By Fidelis Manyange
MOST yesteryear television viewers still vividly remember the Sun Jam advert in which a man on a bicycle with a Sun Jam tin chases after a bus to give the tin of jam back to the person who had left it behind at a bus stop.
The man on the bicycle is one of the talented actors from Mabvuku and probably one of the best to emerge from this country.
His antics were hilarious; the way he walked and talked left many in stitches.
That man is none other than Stewart Sakarombe and his face is synonymous with so many television dramas, local films, roadshows as well as short comedy plays and skits on various social media platforms.

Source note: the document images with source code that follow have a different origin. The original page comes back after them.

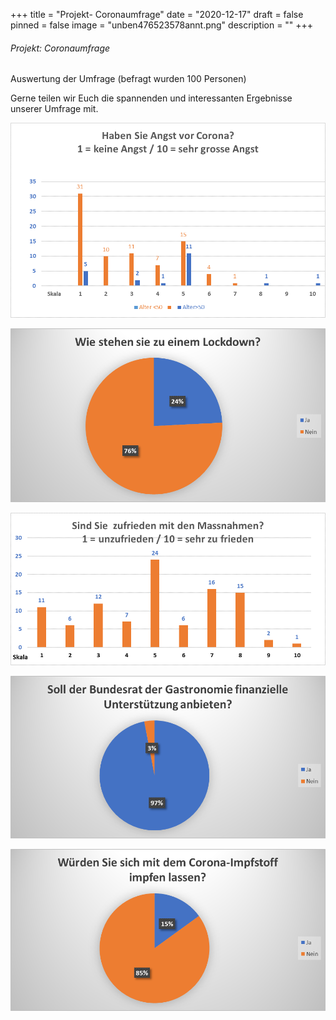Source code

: +++
title = "Projekt- Coronaumfrage"
date = "2020-12-17"
draft = false
pinned = false
image = "unben476523578annt.png"
description = ""
+++
###### Projekt: Coronaumfrage

Auswertung der Umfrage (befragt wurden 100 Personen)     

Gerne teilen wir Euch die spannenden und interessanten Ergebnisse unserer Umfrage mit.

![](53434t763456789087654556789.png)

![](ddgvfk.png)

![](dutgagfhajgfvgagf-gabvafbdvfdv.png)

![](hfgbfggbfghjgfhfgbhbfgzuhfgbhgfbhjgfbfhb.png)

![](fguhgwzfgwtfgt72zfgb.png)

The actor, whose parents hailed from Watsomba, Mutare, was born in Highfield, Harare, and grew up in Mabvuku where he received his education.

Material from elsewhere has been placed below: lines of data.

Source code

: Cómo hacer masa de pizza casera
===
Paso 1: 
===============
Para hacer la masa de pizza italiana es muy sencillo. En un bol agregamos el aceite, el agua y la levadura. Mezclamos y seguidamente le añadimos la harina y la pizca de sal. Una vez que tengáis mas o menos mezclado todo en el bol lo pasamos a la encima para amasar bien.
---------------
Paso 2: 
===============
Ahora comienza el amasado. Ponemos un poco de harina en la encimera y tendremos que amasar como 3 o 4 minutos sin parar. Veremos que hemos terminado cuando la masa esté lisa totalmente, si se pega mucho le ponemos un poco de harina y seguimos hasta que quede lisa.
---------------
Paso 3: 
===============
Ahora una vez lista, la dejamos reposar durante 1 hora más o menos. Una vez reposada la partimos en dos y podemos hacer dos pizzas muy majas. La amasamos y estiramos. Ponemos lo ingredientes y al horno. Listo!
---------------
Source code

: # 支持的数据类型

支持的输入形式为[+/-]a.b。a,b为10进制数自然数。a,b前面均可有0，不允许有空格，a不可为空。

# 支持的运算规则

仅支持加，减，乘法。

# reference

Patriot Arts recently caught up with Sakarombe, who is still acting in dramas.
“During my primary school days, we used to go to Mabvuku Hall to watch action films from Bruce Lee, James Bond and many others which were provided by Mandebvu and Nyamhanza. We would wish we were those revered actors zvekuti ndakatombominyuka gumbo ndichiteedzera Bruce Lee,” said Sakarombe.
“I wanted to be a musician because my mother led the SDA choir in Mabvuku and I used to appreciate her voice, but I changed my mind after my Grade 7 teacher beat me up when she found me singing in class with such a great voice but failing to take part in the school choir.”
His uncle, Mafion Kanyangarara, who used to do voice-overs on the action commercial radio drama, The Razor Man on Rhodesian Broadcasting Corporation now Radio Zimbabwe, also influenced him at an early age to appreciate drama.
“When I finished secondary school in the late 1980s, I joined the Mabvuku Catholic Drama Group which comprised youths within the church. I was not a member of the church but I saw it as a stepping stone to an acting career,” said Sakarombe.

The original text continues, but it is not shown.